Wakil Ketua Komisi VIII DPR, Singgih Januratmoko, mengungkapkan harapannya agar insiden gedung ambruk di Pondok Pesantren Al Khoziny di Sidoarjo, Jawa Timur dapat diproses secara hukum jika ditemukan dugaan pelanggaran. Kasus ini sangat serius karena telah merenggut nyawa puluhan santri yang seharusnya menerima pendidikan dengan aman.
Singgih menegaskan bahwa insiden ini tidak dapat dibiarkan tanpa pertanggungjawaban hukum. Ia berharap, jika ada pelanggaran, penegakan hukum bisa dilakukan demi keadilan bagi para korban yang kehilangan nyawa tidak dalam keadaan wajar.
“Kita serahkan kepada penegak hukum untuk menangani masalah ini,” ungkapnya ketika dihubungi. Komitmennya adalah untuk memastikan bahwa keluarga korban mendapatkan keadilan dan kejadian serupa tidak terulang di masa mendatang.
Aspek Hukum dan Tanggung Jawab Pihak Terkait dalam Insiden
Dalam perkembangan kasus ini, Singgih tidak ingin mencampuri urusan hukum yang sedang berjalan, menyatakan bahwa pihaknya mempercayakan sepenuhnya kepada aparat kepolisian. Ini menunjukkan bahwa penegakan hukum harus berfungsi secara independen demi menjaga kepercayaan masyarakat.
Menurutnya, penyelidikan yang mendalam sangat penting untuk menentukan apakah ada kelalaian atau pelanggaran yang terjadi dalam proses pembangunan gedung pesantren. Dengan demikian, fakta dan bukti yang ada dapat dihadirkan secara transparan.
Lebih jauh, dirinya menginginkan adanya pengawasan yang ketat dalam proses pembangunan gedung pendidikan agar kasus sejenis tidak terulang. Pengawasan oleh ahli akan memberikan jaminan bahwa standar keselamatan dipatuhi dengan baik.

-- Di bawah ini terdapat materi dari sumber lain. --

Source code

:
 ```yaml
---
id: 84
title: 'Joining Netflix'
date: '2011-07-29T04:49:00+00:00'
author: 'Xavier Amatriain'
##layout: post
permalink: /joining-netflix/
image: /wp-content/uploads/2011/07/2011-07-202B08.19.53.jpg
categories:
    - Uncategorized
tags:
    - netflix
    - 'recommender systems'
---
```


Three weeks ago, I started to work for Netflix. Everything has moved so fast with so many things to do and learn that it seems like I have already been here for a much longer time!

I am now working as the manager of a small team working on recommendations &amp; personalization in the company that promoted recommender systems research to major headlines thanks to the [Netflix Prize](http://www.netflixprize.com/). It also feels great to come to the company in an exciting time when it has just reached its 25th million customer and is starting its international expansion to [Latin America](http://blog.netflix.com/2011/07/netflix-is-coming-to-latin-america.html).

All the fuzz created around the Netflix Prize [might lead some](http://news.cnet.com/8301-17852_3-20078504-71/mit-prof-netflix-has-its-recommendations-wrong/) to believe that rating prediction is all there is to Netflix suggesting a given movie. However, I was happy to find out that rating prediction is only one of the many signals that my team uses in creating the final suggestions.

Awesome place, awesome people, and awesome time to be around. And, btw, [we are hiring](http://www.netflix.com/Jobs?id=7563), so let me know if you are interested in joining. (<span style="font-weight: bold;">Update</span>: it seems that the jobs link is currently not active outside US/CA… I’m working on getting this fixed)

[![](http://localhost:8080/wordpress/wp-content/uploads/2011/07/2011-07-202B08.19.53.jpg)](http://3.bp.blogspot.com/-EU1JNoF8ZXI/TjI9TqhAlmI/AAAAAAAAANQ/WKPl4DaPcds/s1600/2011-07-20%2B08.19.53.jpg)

Analisis Struktur Bangunan dan Kualitas Pembangunan Gedung Pesantren
Ketua Komisi VIII DPR, Marwan Dasopang, juga bersuara terkait insiden ini dengan menyoroti adanya kelalaian yang mungkin terjadi dalam perencanaan dan pembangunan gedung. Ia mencatat bahwa struktur gedung tampak tidak memadai untuk menampung ribuan santri yang ada di dalamnya.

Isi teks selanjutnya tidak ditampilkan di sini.